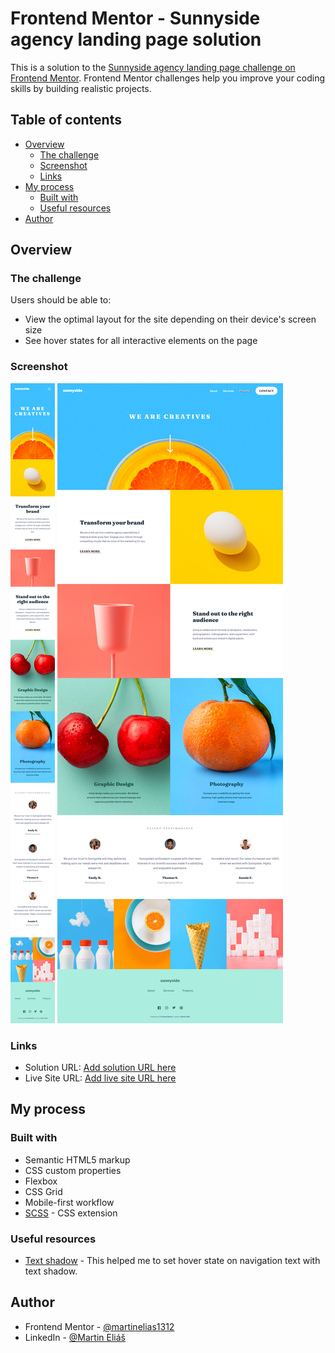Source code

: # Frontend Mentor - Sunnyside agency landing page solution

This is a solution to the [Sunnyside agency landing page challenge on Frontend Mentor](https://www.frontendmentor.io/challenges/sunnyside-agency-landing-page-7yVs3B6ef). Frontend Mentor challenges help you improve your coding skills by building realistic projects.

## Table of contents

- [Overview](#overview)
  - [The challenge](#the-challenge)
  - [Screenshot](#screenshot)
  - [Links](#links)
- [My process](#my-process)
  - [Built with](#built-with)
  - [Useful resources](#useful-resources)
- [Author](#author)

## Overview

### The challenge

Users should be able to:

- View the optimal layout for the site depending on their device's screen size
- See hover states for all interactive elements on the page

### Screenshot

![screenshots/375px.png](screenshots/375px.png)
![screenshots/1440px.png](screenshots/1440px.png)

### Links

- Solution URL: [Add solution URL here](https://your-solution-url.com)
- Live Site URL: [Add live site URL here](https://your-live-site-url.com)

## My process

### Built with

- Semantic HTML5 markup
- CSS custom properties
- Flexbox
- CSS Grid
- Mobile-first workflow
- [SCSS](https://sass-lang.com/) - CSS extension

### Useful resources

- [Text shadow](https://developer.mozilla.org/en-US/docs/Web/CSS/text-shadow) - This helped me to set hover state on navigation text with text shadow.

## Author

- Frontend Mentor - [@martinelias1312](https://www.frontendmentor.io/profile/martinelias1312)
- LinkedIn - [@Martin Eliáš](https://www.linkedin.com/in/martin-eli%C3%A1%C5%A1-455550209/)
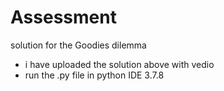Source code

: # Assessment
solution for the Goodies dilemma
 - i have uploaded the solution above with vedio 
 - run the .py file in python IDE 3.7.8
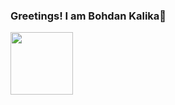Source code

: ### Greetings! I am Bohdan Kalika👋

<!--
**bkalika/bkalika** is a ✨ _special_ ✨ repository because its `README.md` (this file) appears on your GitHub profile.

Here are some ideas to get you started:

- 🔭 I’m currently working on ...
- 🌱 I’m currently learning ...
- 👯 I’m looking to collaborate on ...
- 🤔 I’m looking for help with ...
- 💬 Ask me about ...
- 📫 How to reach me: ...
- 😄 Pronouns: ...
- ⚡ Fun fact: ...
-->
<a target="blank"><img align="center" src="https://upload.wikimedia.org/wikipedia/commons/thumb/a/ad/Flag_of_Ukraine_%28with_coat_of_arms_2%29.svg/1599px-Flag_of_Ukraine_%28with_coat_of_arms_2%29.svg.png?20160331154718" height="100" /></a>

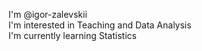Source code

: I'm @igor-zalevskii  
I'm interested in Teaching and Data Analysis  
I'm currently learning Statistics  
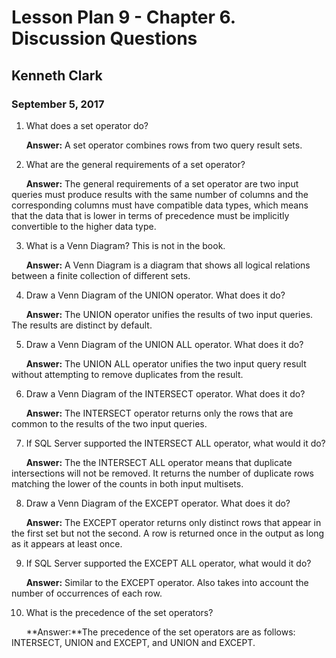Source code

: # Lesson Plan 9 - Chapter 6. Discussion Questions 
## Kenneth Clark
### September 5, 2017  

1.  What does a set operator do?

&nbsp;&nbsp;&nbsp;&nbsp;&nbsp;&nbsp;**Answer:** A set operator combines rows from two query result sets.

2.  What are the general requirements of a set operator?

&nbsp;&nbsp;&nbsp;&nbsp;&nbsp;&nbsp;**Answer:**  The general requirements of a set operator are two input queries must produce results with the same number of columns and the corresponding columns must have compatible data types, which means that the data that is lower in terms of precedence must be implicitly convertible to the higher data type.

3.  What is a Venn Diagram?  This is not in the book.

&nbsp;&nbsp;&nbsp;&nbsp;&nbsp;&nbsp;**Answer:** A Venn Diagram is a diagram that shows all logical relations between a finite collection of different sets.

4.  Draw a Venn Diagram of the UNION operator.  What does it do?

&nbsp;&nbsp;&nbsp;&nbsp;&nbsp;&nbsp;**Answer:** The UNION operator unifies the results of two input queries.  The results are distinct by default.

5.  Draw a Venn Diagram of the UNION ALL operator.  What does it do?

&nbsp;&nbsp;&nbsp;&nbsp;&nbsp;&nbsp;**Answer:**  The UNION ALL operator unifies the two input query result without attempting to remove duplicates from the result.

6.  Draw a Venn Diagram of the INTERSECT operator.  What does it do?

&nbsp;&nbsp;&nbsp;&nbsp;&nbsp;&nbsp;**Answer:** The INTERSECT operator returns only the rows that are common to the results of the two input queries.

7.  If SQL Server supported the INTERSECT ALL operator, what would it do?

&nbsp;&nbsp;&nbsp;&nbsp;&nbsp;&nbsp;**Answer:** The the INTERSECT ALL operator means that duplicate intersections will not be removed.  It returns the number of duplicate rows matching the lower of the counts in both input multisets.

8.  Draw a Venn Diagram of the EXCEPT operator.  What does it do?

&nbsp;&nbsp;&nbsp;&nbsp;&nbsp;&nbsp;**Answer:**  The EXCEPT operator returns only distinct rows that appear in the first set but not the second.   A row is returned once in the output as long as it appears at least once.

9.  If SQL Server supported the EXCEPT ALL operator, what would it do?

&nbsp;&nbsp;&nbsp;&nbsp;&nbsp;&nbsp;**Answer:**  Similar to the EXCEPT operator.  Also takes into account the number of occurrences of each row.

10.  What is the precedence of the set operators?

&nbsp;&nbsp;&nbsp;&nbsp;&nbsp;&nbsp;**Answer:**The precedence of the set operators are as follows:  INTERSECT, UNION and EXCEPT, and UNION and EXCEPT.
* * *
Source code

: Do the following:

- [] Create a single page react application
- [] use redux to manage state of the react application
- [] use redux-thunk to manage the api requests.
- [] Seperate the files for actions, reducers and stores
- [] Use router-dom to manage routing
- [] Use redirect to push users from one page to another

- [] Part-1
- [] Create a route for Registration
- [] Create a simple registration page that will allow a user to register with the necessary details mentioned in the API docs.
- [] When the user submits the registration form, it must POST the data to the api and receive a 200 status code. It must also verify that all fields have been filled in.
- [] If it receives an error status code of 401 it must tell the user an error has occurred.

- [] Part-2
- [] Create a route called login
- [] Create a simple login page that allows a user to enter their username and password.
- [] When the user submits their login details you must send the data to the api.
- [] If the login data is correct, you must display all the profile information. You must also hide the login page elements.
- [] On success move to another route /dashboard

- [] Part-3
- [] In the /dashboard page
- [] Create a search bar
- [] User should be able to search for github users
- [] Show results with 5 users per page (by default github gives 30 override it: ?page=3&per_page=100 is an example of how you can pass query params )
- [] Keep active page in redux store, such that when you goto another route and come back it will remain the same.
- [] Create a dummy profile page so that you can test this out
* * *
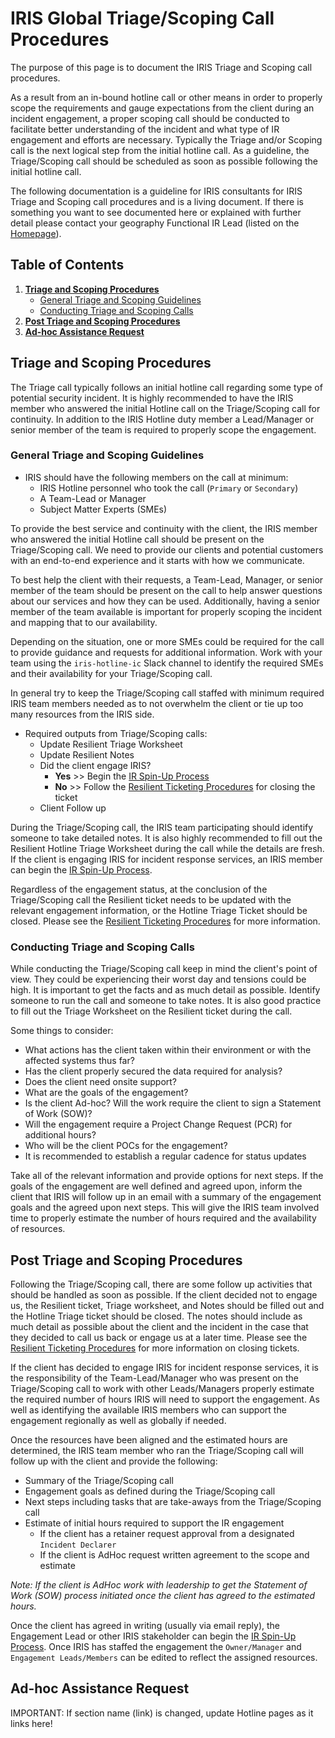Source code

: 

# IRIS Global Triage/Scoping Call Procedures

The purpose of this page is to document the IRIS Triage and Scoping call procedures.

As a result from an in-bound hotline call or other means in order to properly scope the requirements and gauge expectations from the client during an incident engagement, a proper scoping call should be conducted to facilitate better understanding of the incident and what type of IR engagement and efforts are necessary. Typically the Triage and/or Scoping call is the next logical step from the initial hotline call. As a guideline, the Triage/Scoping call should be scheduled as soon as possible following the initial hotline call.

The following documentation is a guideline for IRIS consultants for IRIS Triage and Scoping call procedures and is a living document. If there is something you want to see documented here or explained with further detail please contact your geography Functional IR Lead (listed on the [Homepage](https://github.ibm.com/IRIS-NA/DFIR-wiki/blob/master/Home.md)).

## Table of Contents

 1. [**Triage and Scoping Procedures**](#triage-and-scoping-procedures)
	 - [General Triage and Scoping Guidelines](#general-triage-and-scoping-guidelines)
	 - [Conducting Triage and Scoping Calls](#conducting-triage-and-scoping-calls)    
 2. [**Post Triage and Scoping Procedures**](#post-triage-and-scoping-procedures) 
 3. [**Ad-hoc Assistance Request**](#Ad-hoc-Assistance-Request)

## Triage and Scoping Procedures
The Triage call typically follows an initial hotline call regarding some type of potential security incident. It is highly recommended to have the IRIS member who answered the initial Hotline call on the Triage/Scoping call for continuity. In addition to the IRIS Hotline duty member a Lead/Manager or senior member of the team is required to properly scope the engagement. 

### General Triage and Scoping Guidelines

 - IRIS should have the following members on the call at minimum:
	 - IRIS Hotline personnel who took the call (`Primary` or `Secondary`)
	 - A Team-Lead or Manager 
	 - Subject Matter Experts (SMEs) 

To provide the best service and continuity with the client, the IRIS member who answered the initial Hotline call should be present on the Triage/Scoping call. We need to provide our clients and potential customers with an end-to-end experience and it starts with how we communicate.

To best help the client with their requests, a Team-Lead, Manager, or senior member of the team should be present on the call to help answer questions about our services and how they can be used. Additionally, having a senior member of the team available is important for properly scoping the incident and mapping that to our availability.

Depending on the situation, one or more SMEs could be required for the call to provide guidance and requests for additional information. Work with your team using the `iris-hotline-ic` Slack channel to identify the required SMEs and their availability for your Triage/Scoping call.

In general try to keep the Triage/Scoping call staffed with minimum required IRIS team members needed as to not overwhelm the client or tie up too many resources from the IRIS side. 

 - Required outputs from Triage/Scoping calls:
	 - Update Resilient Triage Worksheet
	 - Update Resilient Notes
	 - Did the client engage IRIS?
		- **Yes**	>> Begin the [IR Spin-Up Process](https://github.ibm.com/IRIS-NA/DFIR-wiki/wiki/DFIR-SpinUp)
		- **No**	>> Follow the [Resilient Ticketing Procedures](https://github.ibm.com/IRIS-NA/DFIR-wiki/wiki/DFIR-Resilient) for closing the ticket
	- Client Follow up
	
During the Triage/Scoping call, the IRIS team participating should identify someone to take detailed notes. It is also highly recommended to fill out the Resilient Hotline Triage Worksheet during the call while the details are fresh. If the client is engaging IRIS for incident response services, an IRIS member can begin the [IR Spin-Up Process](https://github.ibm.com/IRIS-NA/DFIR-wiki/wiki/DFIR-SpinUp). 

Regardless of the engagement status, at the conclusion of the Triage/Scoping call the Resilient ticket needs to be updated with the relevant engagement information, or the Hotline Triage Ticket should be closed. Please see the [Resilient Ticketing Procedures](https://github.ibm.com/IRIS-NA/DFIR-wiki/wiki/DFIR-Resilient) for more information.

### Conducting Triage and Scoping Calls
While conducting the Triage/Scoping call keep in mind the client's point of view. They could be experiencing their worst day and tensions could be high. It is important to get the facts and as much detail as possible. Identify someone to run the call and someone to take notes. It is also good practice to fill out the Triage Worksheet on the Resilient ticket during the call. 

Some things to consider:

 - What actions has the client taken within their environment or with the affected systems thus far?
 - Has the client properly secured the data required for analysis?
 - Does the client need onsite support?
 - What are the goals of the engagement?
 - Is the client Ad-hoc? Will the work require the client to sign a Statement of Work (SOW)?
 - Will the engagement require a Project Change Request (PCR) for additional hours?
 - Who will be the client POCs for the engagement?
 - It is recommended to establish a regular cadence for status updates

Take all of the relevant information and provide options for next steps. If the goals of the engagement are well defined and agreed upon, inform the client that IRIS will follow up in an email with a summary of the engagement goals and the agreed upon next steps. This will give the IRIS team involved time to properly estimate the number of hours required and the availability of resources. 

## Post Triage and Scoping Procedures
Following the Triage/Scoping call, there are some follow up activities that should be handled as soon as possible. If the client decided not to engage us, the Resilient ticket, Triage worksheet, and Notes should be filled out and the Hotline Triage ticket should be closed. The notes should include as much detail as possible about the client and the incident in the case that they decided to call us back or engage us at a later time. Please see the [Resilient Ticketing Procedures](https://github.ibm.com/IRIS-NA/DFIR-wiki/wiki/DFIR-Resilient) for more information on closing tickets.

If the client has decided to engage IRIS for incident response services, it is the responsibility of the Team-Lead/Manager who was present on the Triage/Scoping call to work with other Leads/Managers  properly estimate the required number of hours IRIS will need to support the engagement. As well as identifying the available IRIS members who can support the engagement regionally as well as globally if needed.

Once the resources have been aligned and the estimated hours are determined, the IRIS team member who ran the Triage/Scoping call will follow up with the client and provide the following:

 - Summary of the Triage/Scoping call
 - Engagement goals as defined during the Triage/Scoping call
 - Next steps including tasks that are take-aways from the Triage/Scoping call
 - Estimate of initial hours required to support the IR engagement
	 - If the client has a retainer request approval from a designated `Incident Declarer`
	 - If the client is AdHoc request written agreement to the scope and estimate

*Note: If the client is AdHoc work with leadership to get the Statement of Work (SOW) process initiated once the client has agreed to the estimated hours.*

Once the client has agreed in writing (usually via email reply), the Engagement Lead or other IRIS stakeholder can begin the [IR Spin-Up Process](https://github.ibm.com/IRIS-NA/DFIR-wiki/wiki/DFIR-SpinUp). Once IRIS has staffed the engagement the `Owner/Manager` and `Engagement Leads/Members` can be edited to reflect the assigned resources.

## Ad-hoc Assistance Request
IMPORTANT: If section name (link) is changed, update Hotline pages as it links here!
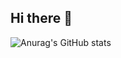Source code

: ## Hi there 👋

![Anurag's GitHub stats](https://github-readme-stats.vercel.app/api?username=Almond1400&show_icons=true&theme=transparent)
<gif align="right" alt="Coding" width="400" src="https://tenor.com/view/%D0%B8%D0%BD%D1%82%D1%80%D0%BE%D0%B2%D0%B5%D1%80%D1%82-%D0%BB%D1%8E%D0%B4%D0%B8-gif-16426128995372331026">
* * *
▶ Task description
Copy out only the lines of the records above from the one with "Regardless of the" through the one with "### Conducting Triage and Scoping Calls", exactly as they stand, both included.

▶ Exercise solution
Regardless of the engagement status, at the conclusion of the Triage/Scoping call the Resilient ticket needs to be updated with the relevant engagement information, or the Hotline Triage Ticket should be closed. Please see the [Resilient Ticketing Procedures](https://github.ibm.com/IRIS-NA/DFIR-wiki/wiki/DFIR-Resilient) for more information.

### Conducting Triage and Scoping Calls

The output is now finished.